## PROMPT
Below are the records; copy each line in which "country" occurs.

(Stored dataset items)
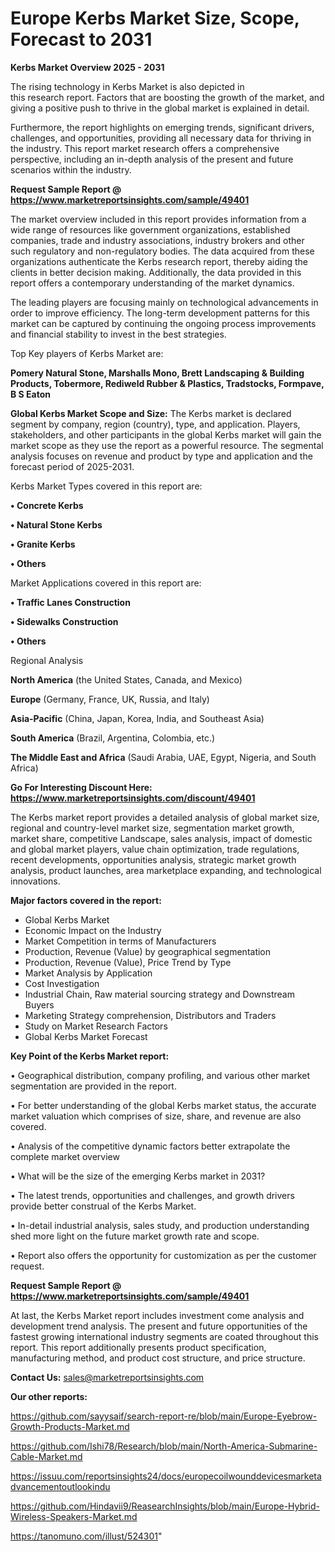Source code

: # Europe Kerbs Market Size, Scope, Forecast to 2031

<Strong> Kerbs Market Overview 2025 - 2031</strong>

The rising technology in Kerbs Market is also depicted in this research report. Factors that are boosting the growth of the market, and giving a positive push to thrive in the global market is explained in detail.

Furthermore, the report highlights on emerging trends, significant drivers, challenges, and opportunities, providing all necessary data for thriving in the industry. This report market research offers a comprehensive perspective, including an in-depth analysis of the present and future scenarios within the industry.

<strong>Request Sample Report @ <a href=https://www.marketreportsinsights.com/sample/49401>https://www.marketreportsinsights.com/sample/49401</a></strong>

The market overview included in this report provides information from a wide range of resources like government organizations, established companies, trade and industry associations, industry brokers and other such regulatory and non-regulatory bodies. The data acquired from these organizations authenticate the Kerbs research report, thereby aiding the clients in better decision making. Additionally, the data provided in this report offers a contemporary understanding of the market dynamics.

The leading players are focusing mainly on technological advancements in order to improve efficiency. The long-term development patterns for this market can be captured by continuing the ongoing process improvements and financial stability to invest in the best strategies.

Top Key players of Kerbs Market are:

<strong>Pomery Natural Stone, Marshalls Mono, Brett Landscaping & Building Products, Tobermore, Rediweld Rubber & Plastics, Tradstocks, Formpave, B S Eaton</strong>

<strong><b>Global Kerbs Market Scope and Size:</b></strong>
The Kerbs market is declared segment by company, region (country), type, and application. Players, stakeholders, and other participants in the global Kerbs market will gain the market scope as they use the report as a powerful resource. The segmental analysis focuses on revenue and product by type and application and the forecast period of 2025-2031.

Kerbs Market Types covered in this report are:

<strong>•  Concrete Kerbs

•  Natural Stone Kerbs

•  Granite Kerbs

•  Others</strong>

Market Applications covered in this report are:

<strong>•  Traffic Lanes Construction

•  Sidewalks Construction

•  Others</strong> 

Regional Analysis

<strong>North America</strong> (the United States, Canada, and Mexico)

<strong>Europe</strong> (Germany, France, UK, Russia, and Italy)

<strong>Asia-Pacific</strong> (China, Japan, Korea, India, and Southeast Asia)

<strong>South America</strong> (Brazil, Argentina, Colombia, etc.)

<strong>The Middle East and Africa</strong> (Saudi Arabia, UAE, Egypt, Nigeria, and South Africa)

<strong>Go For Interesting Discount Here: <a href=https://www.marketreportsinsights.com/discount/49401>https://www.marketreportsinsights.com/discount/49401</a></strong>

The Kerbs market report provides a detailed analysis of global market size, regional and country-level market size, segmentation market growth, market share, competitive Landscape, sales analysis, impact of domestic and global market players, value chain optimization, trade regulations, recent developments, opportunities analysis, strategic market growth analysis, product launches, area marketplace expanding, and technological innovations.

<strong><b>Major factors covered in the report:</b></strong>
<ul>
  <li>Global Kerbs Market </li>
  <li>Economic Impact on the Industry</li>
  <li>Market Competition in terms of Manufacturers</li>
  <li>Production, Revenue (Value) by geographical segmentation</li>
  <li>Production, Revenue (Value), Price Trend by Type</li>
  <li>Market Analysis by Application</li>
  <li>Cost Investigation</li>
  <li>Industrial Chain, Raw material sourcing strategy and Downstream Buyers</li>
  <li>Marketing Strategy comprehension, Distributors and Traders</li>
  <li>Study on Market Research Factors</li>
  <li>Global Kerbs Market Forecast</li>
</ul>

<strong><b>Key Point of the Kerbs Market report:</b></strong>

• Geographical distribution, company profiling, and various other market segmentation are provided in the report.

• For better understanding of the global Kerbs market status, the accurate market valuation which comprises of size, share, and revenue are also covered.

• Analysis of the competitive dynamic factors better extrapolate the complete market overview

• What will be the size of the emerging Kerbs market in 2031?

• The latest trends, opportunities and challenges, and growth drivers provide better construal of the Kerbs Market.

• In-detail industrial analysis, sales study, and production understanding shed more light on the future market growth rate and scope.

• Report also offers the opportunity for customization as per the customer request.

<strong>Request Sample Report @ <a href=https://www.marketreportsinsights.com/sample/49401>https://www.marketreportsinsights.com/sample/49401</a></strong>

At last, the Kerbs Market report includes investment come analysis and development trend analysis. The present and future opportunities of the fastest growing international industry segments are coated throughout this report. This report additionally presents product specification, manufacturing method, and product cost structure, and price structure.

<strong>Contact Us:</strong>
sales@marketreportsinsights.com

<strong>Our other reports:</strong>

<a href=https://github.com/sayysaif/search-report-re/blob/main/Europe-Eyebrow-Growth-Products-Market.md>https://github.com/sayysaif/search-report-re/blob/main/Europe-Eyebrow-Growth-Products-Market.md</a>

<a href=https://github.com/Ishi78/Research/blob/main/North-America-Submarine-Cable-Market.md>https://github.com/Ishi78/Research/blob/main/North-America-Submarine-Cable-Market.md</a>

<a href=https://issuu.com/reportsinsights24/docs/europecoilwounddevicesmarketadvancementoutlookindu>https://issuu.com/reportsinsights24/docs/europecoilwounddevicesmarketadvancementoutlookindu</a>

<a href=https://github.com/Hindavii9/ReasearchInsights/blob/main/Europe-Hybrid-Wireless-Speakers-Market.md>https://github.com/Hindavii9/ReasearchInsights/blob/main/Europe-Hybrid-Wireless-Speakers-Market.md</a>

<a href=https://tanomuno.com/illust/524301>https://tanomuno.com/illust/524301</a>"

## ANSWER SECTION
The Kerbs market is declared segment by company, region (country), type, and application. Players, stakeholders, and other participants in the global Kerbs market will gain the market scope as they use the report as a powerful resource. The segmental analysis focuses on revenue and product by type and application and the forecast period of 2025-2031.
The Kerbs market report provides a detailed analysis of global market size, regional and country-level market size, segmentation market growth, market share, competitive Landscape, sales analysis, impact of domestic and global market players, value chain optimization, trade regulations, recent developments, opportunities analysis, strategic market growth analysis, product launches, area marketplace expanding, and technological innovations.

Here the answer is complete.